§ **Task inputs**:
------------------------------------------------------------
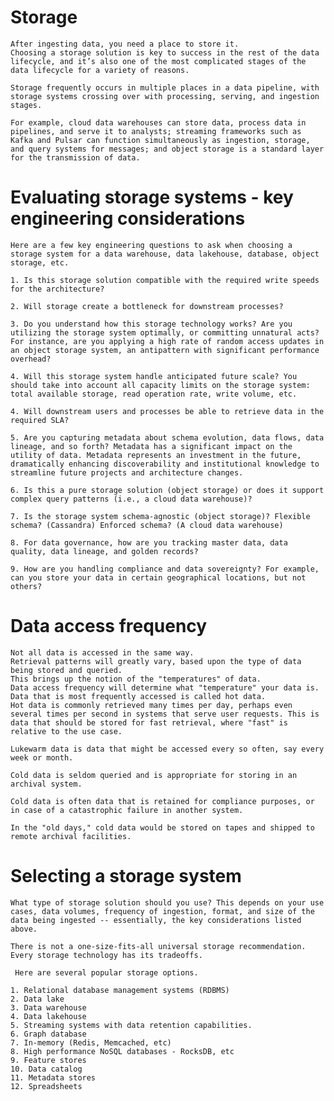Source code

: #   Storage
    After ingesting data, you need a place to store it.
    Choosing a storage solution is key to success in the rest of the data lifecycle, and it’s also one of the most complicated stages of the data lifecycle for a variety of reasons.

    Storage frequently occurs in multiple places in a data pipeline, with storage systems crossing over with processing, serving, and ingestion stages.

    For example, cloud data warehouses can store data, process data in pipelines, and serve it to analysts; streaming frameworks such as Kafka and Pulsar can function simultaneously as ingestion, storage, and query systems for messages; and object storage is a standard layer for the transmission of data.


#   Evaluating storage systems - key engineering considerations

    Here are a few key engineering questions to ask when choosing a storage system for a data warehouse, data lakehouse, database, object storage, etc.

    1. Is this storage solution compatible with the required write speeds for the architecture?

    2. Will storage create a bottleneck for downstream processes?

    3. Do you understand how this storage technology works? Are you utilizing the storage system optimally, or committing unnatural acts? For instance, are you applying a high rate of random access updates in an object storage system, an antipattern with significant performance overhead?

    4. Will this storage system handle anticipated future scale? You should take into account all capacity limits on the storage system: total available storage, read operation rate, write volume, etc.

    4. Will downstream users and processes be able to retrieve data in the required SLA?

    5. Are you capturing metadata about schema evolution, data flows, data lineage, and so forth? Metadata has a significant impact on the utility of data. Metadata represents an investment in the future, dramatically enhancing discoverability and institutional knowledge to streamline future projects and architecture changes.

    6. Is this a pure storage solution (object storage) or does it support complex query patterns (i.e., a cloud data warehouse)?

    7. Is the storage system schema-agnostic (object storage)? Flexible schema? (Cassandra) Enforced schema? (A cloud data warehouse)

    8. For data governance, how are you tracking master data, data quality, data lineage, and golden records?

    9. How are you handling compliance and data sovereignty? For example, can you store your data in certain geographical locations, but not others?


#   Data access frequency

    Not all data is accessed in the same way.
    Retrieval patterns will greatly vary, based upon the type of data being stored and queried.
    This brings up the notion of the "temperatures" of data.
    Data access frequency will determine what "temperature" your data is.
    Data that is most frequently accessed is called hot data.
    Hot data is commonly retrieved many times per day, perhaps even several times per second in systems that serve user requests. This is data that should be stored for fast retrieval, where "fast" is relative to the use case.

    Lukewarm data is data that might be accessed every so often, say every week or month.

    Cold data is seldom queried and is appropriate for storing in an archival system.

    Cold data is often data that is retained for compliance purposes, or in case of a catastrophic failure in another system.

    In the "old days," cold data would be stored on tapes and shipped to remote archival facilities.

#   Selecting a storage system

    What type of storage solution should you use? This depends on your use cases, data volumes, frequency of ingestion, format, and size of the data being ingested -- essentially, the key considerations listed above.

    There is not a one-size-fits-all universal storage recommendation. Every storage technology has its tradeoffs.

     Here are several popular storage options.

    1. Relational database management systems (RDBMS)
    2. Data lake
    3. Data warehouse
    4. Data lakehouse
    5. Streaming systems with data retention capabilities.
    6. Graph database
    7. In-memory (Redis, Memcached, etc)
    8. High performance NoSQL databases - RocksDB, etc
    9. Feature stores
    10. Data catalog
    11. Metadata stores
    12. Spreadsheets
------------------------------------------------------------
§ **Description of the task**:
Please reproduce the entries from above exactly; images are not part of the copy.

§ **Expected answer**:
Source code

: #   Storage
    After ingesting data, you need a place to store it.
    Choosing a storage solution is key to success in the rest of the data lifecycle, and it’s also one of the most complicated stages of the data lifecycle for a variety of reasons.

    Storage frequently occurs in multiple places in a data pipeline, with storage systems crossing over with processing, serving, and ingestion stages.

    For example, cloud data warehouses can store data, process data in pipelines, and serve it to analysts; streaming frameworks such as Kafka and Pulsar can function simultaneously as ingestion, storage, and query systems for messages; and object storage is a standard layer for the transmission of data.


#   Evaluating storage systems - key engineering considerations

    Here are a few key engineering questions to ask when choosing a storage system for a data warehouse, data lakehouse, database, object storage, etc.

    1. Is this storage solution compatible with the required write speeds for the architecture?

    2. Will storage create a bottleneck for downstream processes?

    3. Do you understand how this storage technology works? Are you utilizing the storage system optimally, or committing unnatural acts? For instance, are you applying a high rate of random access updates in an object storage system, an antipattern with significant performance overhead?

    4. Will this storage system handle anticipated future scale? You should take into account all capacity limits on the storage system: total available storage, read operation rate, write volume, etc.

    4. Will downstream users and processes be able to retrieve data in the required SLA?

    5. Are you capturing metadata about schema evolution, data flows, data lineage, and so forth? Metadata has a significant impact on the utility of data. Metadata represents an investment in the future, dramatically enhancing discoverability and institutional knowledge to streamline future projects and architecture changes.

    6. Is this a pure storage solution (object storage) or does it support complex query patterns (i.e., a cloud data warehouse)?

    7. Is the storage system schema-agnostic (object storage)? Flexible schema? (Cassandra) Enforced schema? (A cloud data warehouse)

    8. For data governance, how are you tracking master data, data quality, data lineage, and golden records?

    9. How are you handling compliance and data sovereignty? For example, can you store your data in certain geographical locations, but not others?


#   Data access frequency

    Not all data is accessed in the same way.
    Retrieval patterns will greatly vary, based upon the type of data being stored and queried.
    This brings up the notion of the "temperatures" of data.
    Data access frequency will determine what "temperature" your data is.
    Data that is most frequently accessed is called hot data.
    Hot data is commonly retrieved many times per day, perhaps even several times per second in systems that serve user requests. This is data that should be stored for fast retrieval, where "fast" is relative to the use case.

    Lukewarm data is data that might be accessed every so often, say every week or month.

    Cold data is seldom queried and is appropriate for storing in an archival system.

    Cold data is often data that is retained for compliance purposes, or in case of a catastrophic failure in another system.

    In the "old days," cold data would be stored on tapes and shipped to remote archival facilities.

#   Selecting a storage system

    What type of storage solution should you use? This depends on your use cases, data volumes, frequency of ingestion, format, and size of the data being ingested -- essentially, the key considerations listed above.

    There is not a one-size-fits-all universal storage recommendation. Every storage technology has its tradeoffs.

     Here are several popular storage options.

    1. Relational database management systems (RDBMS)
    2. Data lake
    3. Data warehouse
    4. Data lakehouse
    5. Streaming systems with data retention capabilities.
    6. Graph database
    7. In-memory (Redis, Memcached, etc)
    8. High performance NoSQL databases - RocksDB, etc
    9. Feature stores
    10. Data catalog
    11. Metadata stores
    12. Spreadsheets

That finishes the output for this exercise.